**WORK REQUEST**.
Once the line containing "Third, these constraints" is found in the records below, return it and each following line exactly, up to and including the line containing "at all this", and nothing else.

**DATA FOR PROCESSING**.
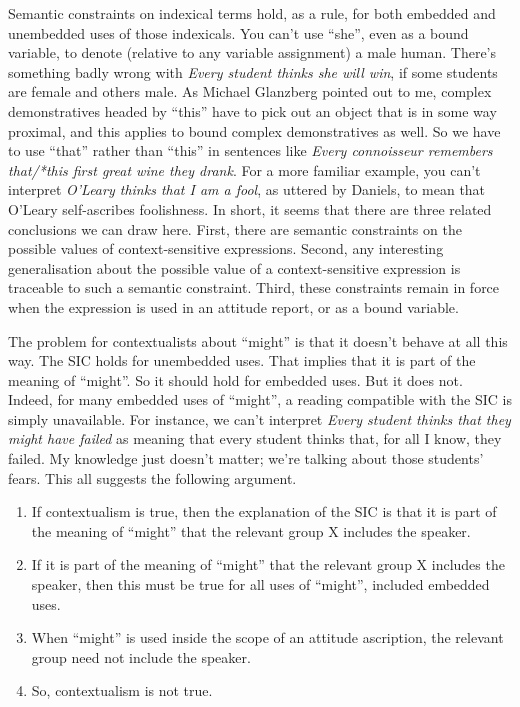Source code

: \documentclass[
  11pt,
  letterpaper,
  DIV=11,
  numbers=noendperiod,
  twoside]{scrartcl}
\providecommand{\tightlist}{%
  \setlength{\itemsep}{0pt}\setlength{\parskip}{0pt}}
\begin{document}
Semantic constraints on indexical terms hold, as a rule, for both
embedded and unembedded uses of those indexicals. You can't use ``she'',
even as a bound variable, to denote (relative to any variable
assignment) a male human. There's something badly wrong with \emph{Every
student thinks she will win}, if some students are female and others
male. As Michael Glanzberg pointed out to me, complex demonstratives
headed by ``this'' have to pick out an object that is in some way
proximal, and this applies to bound complex demonstratives as well. So
we have to use ``that'' rather than ``this'' in sentences like
\emph{Every connoisseur remembers that/*this first great wine they
drank}. For a more familiar example, you can't interpret \emph{O'Leary
thinks that I am a fool}, as uttered by Daniels, to mean that O'Leary
self-ascribes foolishness. In short, it seems that there are three
related conclusions we can draw here. First, there are semantic
constraints on the possible values of context-sensitive expressions.
Second, any interesting generalisation about the possible value of a
context-sensitive expression is traceable to such a semantic constraint.
Third, these constraints remain in force when the expression is used in
an attitude report, or as a bound variable.

The problem for contextualists about ``might'' is that it doesn't behave
at all this way. The SIC holds for unembedded uses. That implies that it
is part of the meaning of ``might''. So it should hold for embedded
uses. But it does not. Indeed, for many embedded uses of ``might'', a
reading compatible with the SIC is simply unavailable. For instance, we
can't interpret \emph{Every student thinks that they might have failed}
as meaning that every student thinks that, for all I know, they failed.
My knowledge just doesn't matter; we're talking about those students'
fears. This all suggests the following argument.

\begin{enumerate}
\def\labelenumi{\arabic{enumi}.}
\tightlist
\item
  If contextualism is true, then the explanation of the SIC is that it
  is part of the meaning of ``might'' that the relevant group X includes
  the speaker.
\item
  If it is part of the meaning of ``might'' that the relevant group X
  includes the speaker, then this must be true for all uses of
  ``might'', included embedded uses.
\item
  When ``might'' is used inside the scope of an attitude ascription, the
  relevant group need not include the speaker.
\item
  So, contextualism is not true.
\end{enumerate}
\end{document}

**SOLUTION BELOW**.
Third, these constraints remain in force when the expression is used in
an attitude report, or as a bound variable.

The problem for contextualists about ``might'' is that it doesn't behave
at all this way. The SIC holds for unembedded uses. That implies that it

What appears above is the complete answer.